Ce qui n'empêchait pas Jonathan Farenheit de le surveiller d'aussi près que s'il y avait eu à craindre quelque tentative d'évasion de la part de ce mort vivant.

C'est que la haine de l'Américain qui, avec le temps, avait paru s'apaiser, s'était éveillée plus forte qu'auparavant depuis que le hasard l'avait remis face à face avec son ennemi.

Certes, il ne l'eût pas touché du bout du doigt, alors qu'il était en un si pitoyable état; il pouvait être rude, brutal, bougon, bref avoir tous les défauts du monde, en réalité, c'était une nature franche et loyale.

Mais il suppliait Dieu de faire un miracle et de rendre la santé à Fédor Sharp.

Oh! alors, si pareille chose arrivait, il en serait autrement.

Et en pensant à cela, un rictus féroce soulevait sa lèvre, découvrait ses longues dents jaunes et déchaussées, tandis que ses poings formidables et velus se serraient dans une crispation fiévreuse.

Malheureusement pour les projets de vengeance de l'Américain, Dieu ne semblait nullement disposé à faire un miracle et, lorsque Ossipoff revint au bout de trois jours, avec le wagon, Sharp était absolument dans le même état où il se trouvait au départ.

Ce que voyant, Jonathan Farenheit perdit patience, sans compter qu'il lui répugnait de voir ses compagnons travailler, tandis qu'il passait ses journées à errer dans la salle où était le malade, comme un fauve dans sa cage; aussi, se décida-t-il à abandonner sa faction pour rejoindre les autres dans le cratère où ils s'occupaient de réparer le véhicule.

Celui-ci avait quelque peu souffert dans la chute terrible qui l'avait jeté sur le sol lunaire.

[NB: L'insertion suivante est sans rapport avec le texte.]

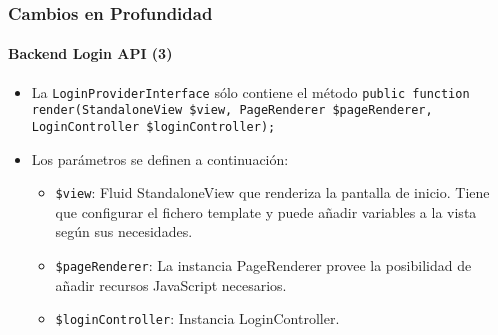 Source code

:\begin{frame}[fragile]
	\frametitle{Cambios en Profundidad}
	\framesubtitle{Backend Login API (3)}

	\begin{itemize}

		\item La \texttt{LoginProviderInterface} sólo contiene el método\newline
			\smaller\texttt{public function render(StandaloneView \$view, PageRenderer \$pageRenderer, LoginController \$loginController);}\normalsize

		\item Los parámetros se definen a continuación:

			\begin{itemize}

				\item \texttt{\$view}:\newline
					Fluid StandaloneView que renderiza la pantalla de inicio. Tiene que configurar
					el fichero template y puede añadir variables a la vista
					según sus necesidades.

				\item \texttt{\$pageRenderer}:\newline
					La instancia PageRenderer provee la posibilidad de añadir recursos JavaScript necesarios.

				\item \texttt{\$loginController}:\newline
					Instancia LoginController.

			\end{itemize}

	\end{itemize}

\end{frame}


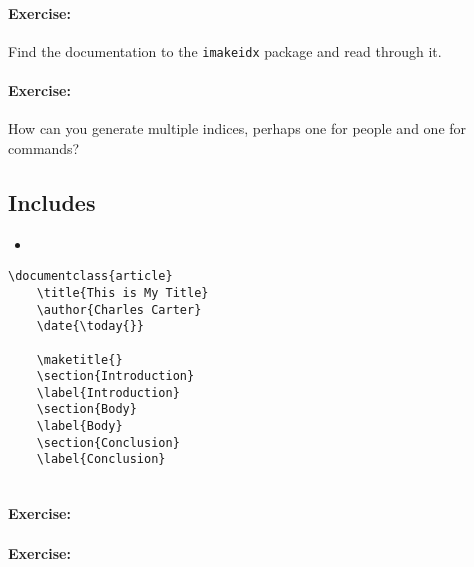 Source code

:         \paragraph{Exercise:} Find the documentation to the \texttt{imakeidx} package and read through it.

        \paragraph{Exercise:} How can you generate multiple indices, perhaps one for people and one for commands?

        \subsection{Includes}
        \label{Includes}
        
        \begin{cmd}
            \begin{itemize}
                \item{}
            \end{itemize}
        \end{cmd}


        \begin{verbatim}
\documentclass{article}
    \title{This is My Title}
    \author{Charles Carter}
    \date{\today{}}
 
    \maketitle{}
    \section{Introduction}
    \label{Introduction}
    \section{Body}
    \label{Body}
    \section{Conclusion}
    \label{Conclusion}
    
        \end{verbatim}

        \paragraph{Exercise:}

        \paragraph{Exercise:}
        
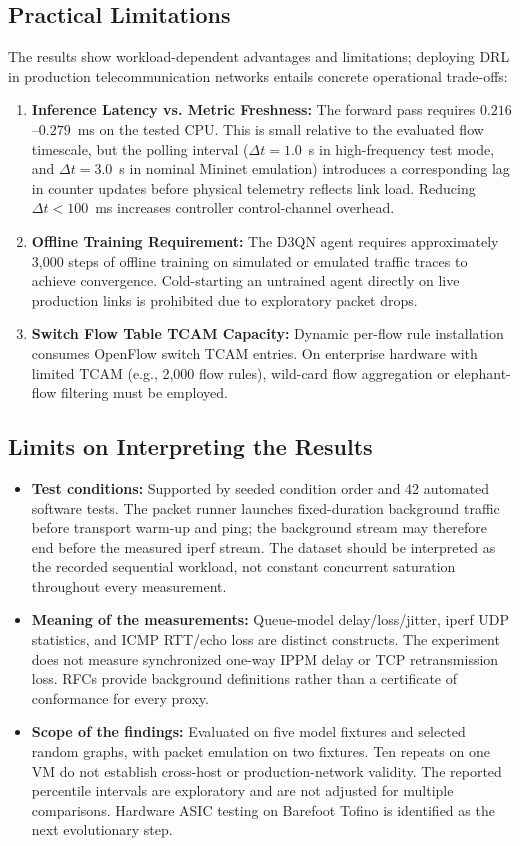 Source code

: \documentclass[12pt,a4paper,oneside]{report}
\begin{document}
\subsection{Practical Limitations}
The results show workload-dependent advantages and limitations; deploying DRL in production telecommunication networks entails concrete operational trade-offs:
\begin{enumerate}
    \item \textbf{Inference Latency vs. Metric Freshness:} The forward pass requires $0.216$--$0.279$~ms on the tested CPU. This is small relative to the evaluated flow timescale, but the polling interval ($\Delta t = 1.0$~s in high-frequency test mode, and $\Delta t = 3.0$~s in nominal Mininet emulation) introduces a corresponding lag in counter updates before physical telemetry reflects link load. Reducing $\Delta t < 100$~ms increases controller control-channel overhead.
    \item \textbf{Offline Training Requirement:} The D3QN agent requires approximately 3,000 steps of offline training on simulated or emulated traffic traces to achieve convergence. Cold-starting an untrained agent directly on live production links is prohibited due to exploratory packet drops.
    \item \textbf{Switch Flow Table TCAM Capacity:} Dynamic per-flow rule installation consumes OpenFlow switch TCAM entries. On enterprise hardware with limited TCAM (e.g., 2,000 flow rules), wild-card flow aggregation or elephant-flow filtering must be employed.
\end{enumerate}

\subsection{Limits on Interpreting the Results}
\begin{itemize}
    \item \textbf{Test conditions:} Supported by seeded condition order and 42 automated software tests. The packet runner launches fixed-duration background traffic before transport warm-up and ping; the background stream may therefore end before the measured iperf stream. The dataset should be interpreted as the recorded sequential workload, not constant concurrent saturation throughout every measurement.
    \item \textbf{Meaning of the measurements:} Queue-model delay/loss/jitter, iperf UDP statistics, and ICMP RTT/echo loss are distinct constructs. The experiment does not measure synchronized one-way IPPM delay or TCP retransmission loss. RFCs provide background definitions rather than a certificate of conformance for every proxy.
    \item \textbf{Scope of the findings:} Evaluated on five model fixtures and selected random graphs, with packet emulation on two fixtures. Ten repeats on one VM do not establish cross-host or production-network validity. The reported percentile intervals are exploratory and are not adjusted for multiple comparisons. Hardware ASIC testing on Barefoot Tofino is identified as the next evolutionary step.
\end{itemize}
\end{document}

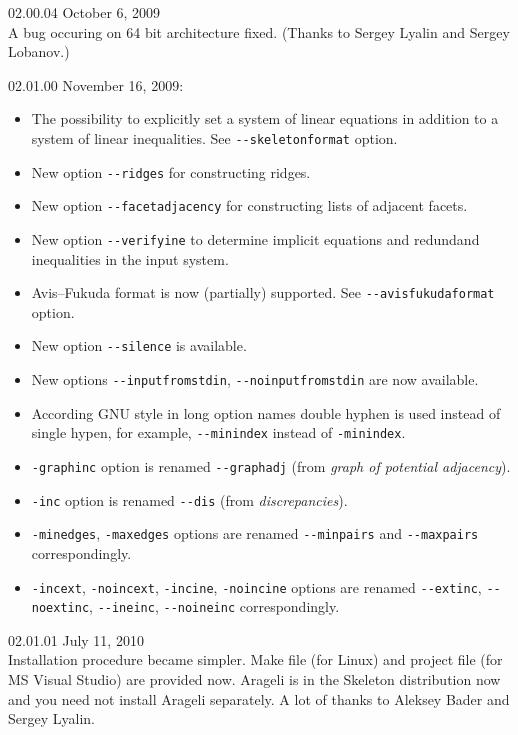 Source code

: \documentclass{article}
\newcommand{\Skeleton}{{\sc Skeleton}\xspace}
\newcommand{\params}{\smallskip\hangindent=2\parindent}
\newcommand{\Arageli}{{\sc Arageli}\xspace}
\begin{document}
\params \Skeleton 02.00.04 October 6, 2009\\
A bug occuring on 64 bit architecture fixed. (Thanks to Sergey Lyalin and Sergey Lobanov.)

\params \Skeleton 02.01.00 November 16, 2009:
\begin{itemize}
\item The possibility to explicitly set a system of linear equations in addition to a system of linear inequalities.
      See \verb$--skeletonformat$ option.
\item New option \verb$--ridges$ for constructing ridges.
\item New option \verb$--facetadjacency$ for constructing lists of adjacent facets.
\item New option \verb$--verifyine$ to determine implicit equations and redundand inequalities in the input system.
\item Avis--Fukuda format is now (partially) supported. See \verb$--avisfukudaformat$ option.
\item New option \verb$--silence$ is available.      
\item New options \verb$--inputfromstdin$, \verb$--noinputfromstdin$ are now available.
\item According GNU style in long option names double hyphen is used instead of single hypen, 
      for example, \verb$--minindex$ instead of \verb$-minindex$.
\item \verb$-graphinc$ option is renamed \verb$--graphadj$ (from {\it graph of potential adjacency}).
\item \verb$-inc$ option is renamed \verb$--dis$ (from {\it discrepancies}).
\item \verb$-minedges$, \verb$-maxedges$ options are renamed \verb$--minpairs$ and \verb$--maxpairs$
      correspondingly.
\item \verb$-incext$, \verb$-noincext$, \verb$-incine$, \verb$-noincine$ options are renamed 
      \verb$--extinc$, \verb$--noextinc$, \verb$--ineinc$, \verb$--noineinc$ correspondingly.
\end{itemize}

\params \Skeleton 02.01.01 July 11, 2010\\
      Installation procedure became simpler.
      Make file (for Linux) and project file (for MS Visual Studio) are provided now.
      \Arageli is in the \Skeleton distribution now and you need not install \Arageli separately.
      A lot of thanks to Aleksey Bader and Sergey Lyalin.
\end{document}
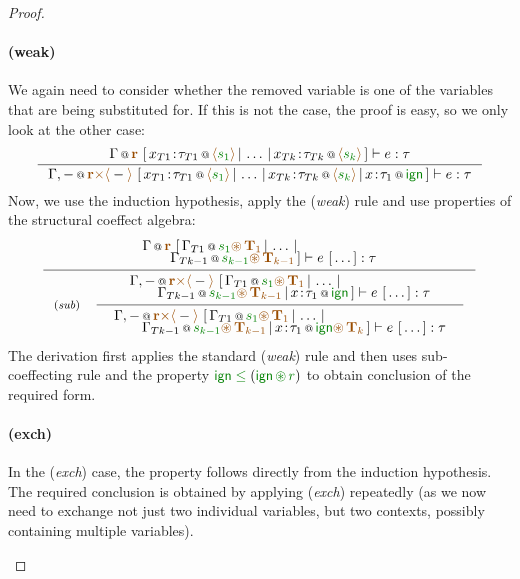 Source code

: \begin{proof}
\begin{itemize}
\paragraph{(weak)} We again need to consider whether the removed variable is 
one of the variables that are being substituted for. If this is not the case,
the proof is easy, so we only look at the other case:
\[
\inference
  {\coctx{\Gamma}{ \aclrd{\textbf{r}} }~
   [\,\coctx{x_{T1}\!:\!\tau_{T1}}{\alift{\cclrd{s_1}}} \,|\, \ldots \,|\, \coctx{x_{Tk}\!:\!\tau_{Tk}}{\alift{\cclrd{s_k}}}\,]
   \vdash e : \tau}
  {\coctx{\Gamma, -}{\aclrd{\textbf{r}} \atimes \alift{ - }}~
   [\,\coctx{x_{T1}\!:\!\tau_{T1}}{\alift{\cclrd{s_1}}} \,|\, \ldots \,|\, \coctx{x_{Tk}\!:\!\tau_{Tk}}{\alift{\cclrd{s_k}}}\,|\,\coctx{x\!:\!\tau_1}{\czero}\,]
   \vdash e : \tau} 
\]
Now, we use the induction hypothesis, apply the (\emph{weak}) rule and use properties of the
structural coeffect algebra:
\[
\inference
  {{ \begin{array}{l}
    \coctx{\Gamma}{ \aclrd{\textbf{r}} }~
    [\,\coctx{\Gamma_{T1}}{\cclrd{s_1}\aseq\,\aclrd{\textbf{T}_1}} \,|\, \ldots \,|\, 
     \\[-0.35em] \qquad
     \coctx{\Gamma_{Tk-1}}{\cclrd{s_{k-1}}\aseq\,\aclrd{\textbf{T}_{k-1}}}\,]
   \vdash e~[\,\ldots\,] : \tau 
   \end{array} }}
{\tyrule{sub}
 {{\begin{array}{l}
   \coctx{\Gamma, -}{\aclrd{\textbf{r}} \atimes \alift{ - }}~
   [\,\coctx{\Gamma_{T1}}{\cclrd{s_1}\aseq\,\aclrd{\textbf{T}_1}} \,|\, \ldots \,|\, 
    \\[-0.35em] \qquad
    \coctx{\Gamma_{Tk-1}}{\cclrd{s_{k-1}}\aseq\,\aclrd{\textbf{T}_{k-1}}}
      \,|\,\coctx{x\!:\!\tau_1}{\czero}\,]
   \vdash e~[\,\ldots\,] : \tau
   \end{array} }} 
 {{\begin{array}{l}
   \coctx{\Gamma, -}{\aclrd{\textbf{r}} \atimes \alift{ - }}~
   [\,\coctx{\Gamma_{T1}}{\cclrd{s_1}\aseq\,\aclrd{\textbf{T}_1}} \,|\, \ldots \,|\, 
    \\[-0.35em] \qquad
    \coctx{\Gamma_{Tk-1}}{\cclrd{s_{k-1}}\aseq\,\aclrd{\textbf{T}_{k-1}}}
      \,|\,\coctx{x\!:\!\tau_1}{\czero \aseq\,\aclrd{\textbf{T}_k} }\,]
   \vdash e~[\,\ldots\,] : \tau
   \end{array} }}  }
\]
The derivation first applies the standard (\emph{weak}) rule and then uses sub-coeffecting
rule and the property $\czero\;\cleq\;(\czero\,\cseq\,\cclrd{r})$ to obtain conclusion of the required form.

\paragraph{(exch)} In the (\emph{exch}) case, the property follows directly from the 
induction hypothesis. The required conclusion is obtained by applying (\emph{exch}) 
repeatedly (as we now need to exchange not just two individual variables, but two 
contexts, possibly containing multiple variables).

\end{itemize}
\end{proof}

Le _culot_, ou partie inférieure, était bossué et déformé en plusieurs endroits et il fallut aux terriens bien des efforts et bien des heures de travail avant d'arriver à le rendre étanche comme auparavant.

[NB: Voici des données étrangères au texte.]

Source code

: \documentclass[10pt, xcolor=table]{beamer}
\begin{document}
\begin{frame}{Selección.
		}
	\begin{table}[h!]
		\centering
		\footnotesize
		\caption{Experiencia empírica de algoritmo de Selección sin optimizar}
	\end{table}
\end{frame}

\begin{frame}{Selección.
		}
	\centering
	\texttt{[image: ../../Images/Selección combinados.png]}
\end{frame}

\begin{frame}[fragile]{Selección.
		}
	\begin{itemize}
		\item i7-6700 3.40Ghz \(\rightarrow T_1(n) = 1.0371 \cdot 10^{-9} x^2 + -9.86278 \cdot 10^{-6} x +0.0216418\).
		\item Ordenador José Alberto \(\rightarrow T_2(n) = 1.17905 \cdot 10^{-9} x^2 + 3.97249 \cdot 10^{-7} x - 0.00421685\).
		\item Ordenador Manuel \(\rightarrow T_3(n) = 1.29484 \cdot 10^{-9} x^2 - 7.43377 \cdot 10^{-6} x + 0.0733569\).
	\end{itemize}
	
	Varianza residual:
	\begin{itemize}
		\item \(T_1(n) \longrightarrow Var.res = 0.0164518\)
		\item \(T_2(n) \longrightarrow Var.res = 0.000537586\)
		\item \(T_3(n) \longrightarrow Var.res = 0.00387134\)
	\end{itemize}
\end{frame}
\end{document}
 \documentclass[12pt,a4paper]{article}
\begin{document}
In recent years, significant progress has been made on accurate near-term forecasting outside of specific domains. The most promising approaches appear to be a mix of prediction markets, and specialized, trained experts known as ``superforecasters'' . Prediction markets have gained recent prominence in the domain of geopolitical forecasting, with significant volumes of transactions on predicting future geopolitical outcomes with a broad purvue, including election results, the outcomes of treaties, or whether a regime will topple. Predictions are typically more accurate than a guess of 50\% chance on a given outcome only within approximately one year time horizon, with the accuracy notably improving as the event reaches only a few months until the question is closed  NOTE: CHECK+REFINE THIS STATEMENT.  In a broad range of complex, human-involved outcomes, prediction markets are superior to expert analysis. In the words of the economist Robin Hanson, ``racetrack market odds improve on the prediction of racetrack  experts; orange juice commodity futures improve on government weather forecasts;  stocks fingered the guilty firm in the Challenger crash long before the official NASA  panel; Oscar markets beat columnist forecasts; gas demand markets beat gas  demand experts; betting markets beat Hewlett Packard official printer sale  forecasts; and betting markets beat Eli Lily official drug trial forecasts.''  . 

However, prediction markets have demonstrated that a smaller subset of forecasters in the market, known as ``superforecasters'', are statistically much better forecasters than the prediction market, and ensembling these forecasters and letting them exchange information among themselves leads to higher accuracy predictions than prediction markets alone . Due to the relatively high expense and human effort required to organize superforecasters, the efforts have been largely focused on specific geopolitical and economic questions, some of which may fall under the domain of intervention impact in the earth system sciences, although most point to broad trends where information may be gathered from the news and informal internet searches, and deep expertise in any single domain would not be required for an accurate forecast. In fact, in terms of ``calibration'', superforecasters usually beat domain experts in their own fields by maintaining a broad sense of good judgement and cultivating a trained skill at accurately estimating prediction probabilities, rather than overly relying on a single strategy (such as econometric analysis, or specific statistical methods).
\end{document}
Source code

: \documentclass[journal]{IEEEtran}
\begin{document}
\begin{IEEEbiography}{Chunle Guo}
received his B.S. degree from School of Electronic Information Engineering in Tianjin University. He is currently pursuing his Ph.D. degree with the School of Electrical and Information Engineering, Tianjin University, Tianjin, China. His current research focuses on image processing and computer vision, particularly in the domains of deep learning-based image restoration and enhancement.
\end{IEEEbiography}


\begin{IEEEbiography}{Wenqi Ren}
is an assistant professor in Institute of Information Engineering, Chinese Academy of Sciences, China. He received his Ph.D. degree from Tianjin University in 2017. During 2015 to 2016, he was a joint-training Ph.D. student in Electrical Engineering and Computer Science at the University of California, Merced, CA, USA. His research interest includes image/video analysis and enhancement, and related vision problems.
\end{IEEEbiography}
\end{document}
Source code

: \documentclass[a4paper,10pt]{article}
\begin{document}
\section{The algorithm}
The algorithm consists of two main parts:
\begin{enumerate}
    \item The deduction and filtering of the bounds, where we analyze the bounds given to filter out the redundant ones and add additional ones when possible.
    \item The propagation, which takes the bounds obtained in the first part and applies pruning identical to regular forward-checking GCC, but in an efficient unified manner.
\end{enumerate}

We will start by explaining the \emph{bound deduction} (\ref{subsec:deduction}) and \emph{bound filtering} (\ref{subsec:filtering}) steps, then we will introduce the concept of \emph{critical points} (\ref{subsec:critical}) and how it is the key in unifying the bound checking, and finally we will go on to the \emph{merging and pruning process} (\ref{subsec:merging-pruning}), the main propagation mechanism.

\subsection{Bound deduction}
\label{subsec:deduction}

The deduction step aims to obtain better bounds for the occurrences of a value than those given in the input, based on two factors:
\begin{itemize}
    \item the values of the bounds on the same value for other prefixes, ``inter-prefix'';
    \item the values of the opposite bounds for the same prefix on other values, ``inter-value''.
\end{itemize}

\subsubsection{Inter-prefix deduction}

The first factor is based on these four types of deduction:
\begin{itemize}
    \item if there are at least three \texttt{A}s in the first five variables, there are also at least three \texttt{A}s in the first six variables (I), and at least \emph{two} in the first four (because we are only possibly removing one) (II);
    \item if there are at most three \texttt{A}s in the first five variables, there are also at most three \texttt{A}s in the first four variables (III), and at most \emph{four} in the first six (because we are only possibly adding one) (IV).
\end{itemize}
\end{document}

Mais Mickhaïl Ossipoff était si savant, Fricoulet si ingénieux, Gontran si adroit et Farenheit si vigoureux, que l'on en vint cependant à bout en somme assez rapidement.

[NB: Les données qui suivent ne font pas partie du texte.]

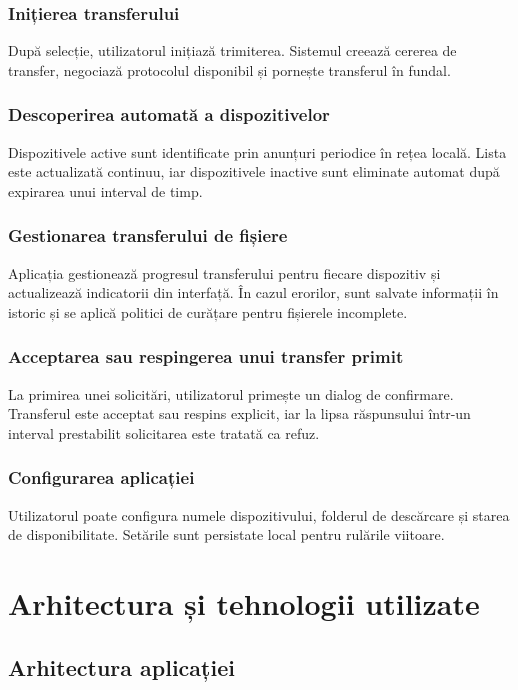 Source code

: \documentclass[12pt,a4paper]{report}
\begin{document}
\subsection*{Inițierea transferului}
După selecție, utilizatorul inițiază trimiterea. Sistemul creează cererea de transfer, negociază protocolul disponibil și pornește transferul în fundal.

\subsection*{Descoperirea automată a dispozitivelor}
Dispozitivele active sunt identificate prin anunțuri periodice în rețea locală. Lista este actualizată continuu, iar dispozitivele inactive sunt eliminate automat după expirarea unui interval de timp.

\subsection*{Gestionarea transferului de fișiere}
Aplicația gestionează progresul transferului pentru fiecare dispozitiv și actualizează indicatorii din interfață. În cazul erorilor, sunt salvate informații în istoric și se aplică politici de curățare pentru fișierele incomplete.

\subsection*{Acceptarea sau respingerea unui transfer primit}
La primirea unei solicitări, utilizatorul primește un dialog de confirmare. Transferul este acceptat sau respins explicit, iar la lipsa răspunsului într-un interval prestabilit solicitarea este tratată ca refuz.

\subsection*{Configurarea aplicației}
Utilizatorul poate configura numele dispozitivului, folderul de descărcare și starea de disponibilitate. Setările sunt persistate local pentru rulările viitoare.

\newpage
\chapter{Arhitectura și tehnologii utilizate}

\section*{Arhitectura aplicației}
\end{document}
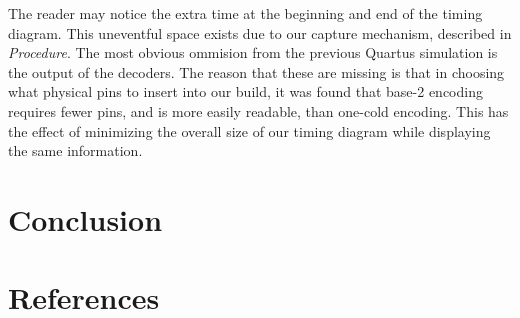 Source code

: \documentclass[titlepage]{article}
\begin{document}
        The reader may notice the extra time at the beginning and end of the timing diagram.
        This uneventful space exists due to our capture mechanism, described in \textit{Procedure}.
        The most obvious ommision from the previous Quartus simulation is the output of the decoders.
        The reason that these are missing is that in choosing what physical pins to insert into our build, it was found that base-2 encoding requires fewer pins, and is more easily readable, than one-cold encoding.
        This has the effect of minimizing the overall size of our timing diagram while displaying the same information.
        
    \section{Conclusion}
        
    \section{References}
        
    
\end{document}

Lorsque l'extérieur du projectile eût été réparé, on passa à l'intérieur; mais cette besogne n'était rien comparativement à celle qui venait d'être terminée; il s'agissait simplement de remonter les bibliothèques, de reclouer des planches, de remplacer les lampes à incandescence brisées, de revisser le lustre, de remettre de nouveaux fils conducteurs et de nouveaux zincs à la pile électrique.